DATA RECORDS:
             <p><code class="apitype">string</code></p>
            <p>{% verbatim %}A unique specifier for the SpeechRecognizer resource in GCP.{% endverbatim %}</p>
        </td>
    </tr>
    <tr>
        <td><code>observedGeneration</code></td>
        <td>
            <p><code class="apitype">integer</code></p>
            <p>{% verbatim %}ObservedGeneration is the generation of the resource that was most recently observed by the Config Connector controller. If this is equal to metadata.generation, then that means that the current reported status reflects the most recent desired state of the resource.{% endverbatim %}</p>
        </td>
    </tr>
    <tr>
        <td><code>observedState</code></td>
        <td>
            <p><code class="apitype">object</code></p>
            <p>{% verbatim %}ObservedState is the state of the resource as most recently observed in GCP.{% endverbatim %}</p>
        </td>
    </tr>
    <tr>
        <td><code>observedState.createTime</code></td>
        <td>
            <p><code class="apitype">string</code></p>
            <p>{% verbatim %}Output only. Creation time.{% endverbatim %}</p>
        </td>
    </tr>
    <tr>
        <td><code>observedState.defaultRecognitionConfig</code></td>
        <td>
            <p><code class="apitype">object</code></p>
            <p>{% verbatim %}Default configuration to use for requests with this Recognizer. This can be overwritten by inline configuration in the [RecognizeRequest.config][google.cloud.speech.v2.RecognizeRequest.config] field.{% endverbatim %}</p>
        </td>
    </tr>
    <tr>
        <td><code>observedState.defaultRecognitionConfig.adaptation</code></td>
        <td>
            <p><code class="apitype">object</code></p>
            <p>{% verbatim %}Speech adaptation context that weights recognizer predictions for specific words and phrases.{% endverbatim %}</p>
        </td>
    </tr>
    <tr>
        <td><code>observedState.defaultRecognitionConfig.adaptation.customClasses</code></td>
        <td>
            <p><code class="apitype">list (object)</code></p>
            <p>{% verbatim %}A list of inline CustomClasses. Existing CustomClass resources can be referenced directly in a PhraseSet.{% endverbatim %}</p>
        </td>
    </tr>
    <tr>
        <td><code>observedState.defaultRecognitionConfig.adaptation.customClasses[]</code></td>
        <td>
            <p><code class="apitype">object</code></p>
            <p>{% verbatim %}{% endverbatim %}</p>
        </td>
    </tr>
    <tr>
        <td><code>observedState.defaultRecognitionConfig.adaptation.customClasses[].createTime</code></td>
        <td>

PROBLEM TO WORK ON: Could you find every line in the records above that contains the word "string" and copy it?

WRITTEN ANSWER:
             <p><code class="apitype">string</code></p>
            <p><code class="apitype">string</code></p>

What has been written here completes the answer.